Background & Motivation¶
Background: Open-vocabulary semantic segmentation (OVSS) leverages the vision-language alignment space of CLIP to achieve pixel-level labeling without fixed category constraints. Training-free methods have gained attention for requiring no additional training, with common approaches involving modifying CLIP attention mechanisms (e.g., MaskCLIP, SCLIP, ClearCLIP) or introducing features from vision foundation models (e.g., ProxyCLIP using DINO).
Limitations of Prior Work: CLIP's pre-training resolution is only 224×224, necessitating sliding window strategies for high-resolution images. However, processing each window independently leads to semantic inconsistency—pixels at the boundaries of adjacent windows often receive different predictions, resulting in visible grid-like artifacts. The authors define the Boundary Error Rate (BER) to quantify this and find that ProxyCLIP exhibits high inconsistency rates near window boundaries.
Key Challenge: Sliding windows preserve the resolution advantages of CLIP pre-training but sacrifice global context. This is particularly problematic when large or continuous semantic regions are split across multiple windows, as individual windows lack full scene information for consistent judgment.
Goal: How to enable each window to obtain global context while maintaining local spatial precision without training, thereby eliminating cross-window semantic inconsistency?
Key Insight: Extend the attention scope of each window from local to global—allowing query tokens to attend to key-value tokens across all windows, while eliminating local bias via proxy anchors and adapting to targets of different scales through dynamic normalization.

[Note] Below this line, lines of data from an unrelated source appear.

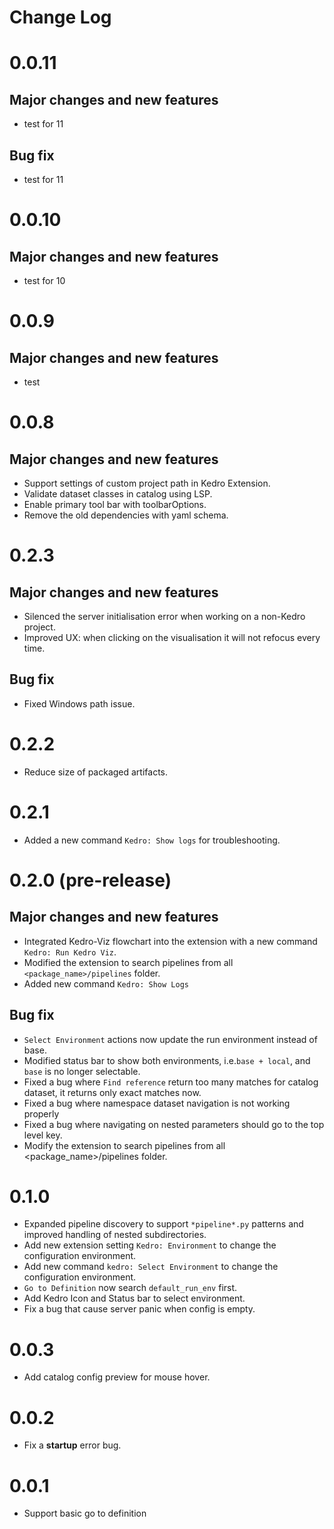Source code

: # Change Log

# 0.0.11
## Major changes and new features
- test for 11

## Bug fix
- test for 11

# 0.0.10
## Major changes and new features
- test for 10

# 0.0.9
## Major changes and new features
- test

# 0.0.8
## Major changes and new features
- Support settings of custom project path in Kedro Extension.
- Validate dataset classes in catalog using LSP.
- Enable primary tool bar with toolbarOptions.
- Remove the old dependencies with yaml schema.

# 0.2.3
## Major changes and new features
- Silenced the server initialisation error when working on a non-Kedro project.
- Improved UX: when clicking on the visualisation it will not refocus every time.

## Bug fix
- Fixed Windows path issue.

# 0.2.2
- Reduce size of packaged artifacts.

# 0.2.1
- Added a new command `Kedro: Show logs` for troubleshooting.

# 0.2.0 (pre-release)
## Major changes and new features
- Integrated Kedro-Viz flowchart into the extension with a new command `Kedro: Run Kedro Viz`.
- Modified the extension to search pipelines from all `<package_name>/pipelines` folder.
- Added new command `Kedro: Show Logs`

## Bug fix
- `Select Environment` actions now update the run environment instead of base.
- Modified status bar to show both environments, i.e.`base + local`, and `base` is no longer selectable.
- Fixed a bug where `Find reference` return too many matches for catalog dataset, it returns only exact matches now.
- Fixed a bug where namespace dataset navigation is not working properly
- Fixed a bug where navigating on nested parameters should go to the top level key.
- Modify the extension to search pipelines from all <package_name>/pipelines folder.


# 0.1.0
- Expanded pipeline discovery to support `*pipeline*.py` patterns and improved handling of nested subdirectories.
- Add new extension setting `Kedro: Environment` to change the configuration environment.
- Add new command `kedro: Select Environment` to change the configuration environment.
- `Go to Definition` now search `default_run_env` first.
- Add Kedro Icon and Status bar to select environment.
- Fix a bug that cause server panic when config is empty.

# 0.0.3
- Add catalog config preview for mouse hover.

# 0.0.2
- Fix a **startup** error bug.

# 0.0.1
- Support basic go to definition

Core Idea: Achieve global-local semantic alignment for training-free CLIP via cross-window key-value extension + proxy anchors + dynamic normalization.
Method¶
Overall Architecture¶
GLA-CLIP addresses a side effect ignored by previous training-free OVSS methods: to maintain CLIP's 224×224 pre-training resolution, high-resolution images must be processed as sliding windows, leading to inconsistent class assignments for the same object across windows and grid artifacts.
The workflow is as follows: the input image is divided into \(L\) overlapping windows, each passed through frozen VFM (DINO) and CLIP. For the current window, its own VFM features serve as the query, but the keys and values are no longer restricted to the local window. VFM features from all windows are concatenated as global keys, and CLIP values from the final transformer layer of all windows are concatenated as global values. Cross-attention aggregates global information into each query token, which is then passed through a projection layer to obtain visual features \(\mathbf{F}_{visual}\). Final pixel classification is performed by computing cosine similarity with text features. Three designs sequentially solve the problems of "lack of global access," "local window bias," and "small target drowning."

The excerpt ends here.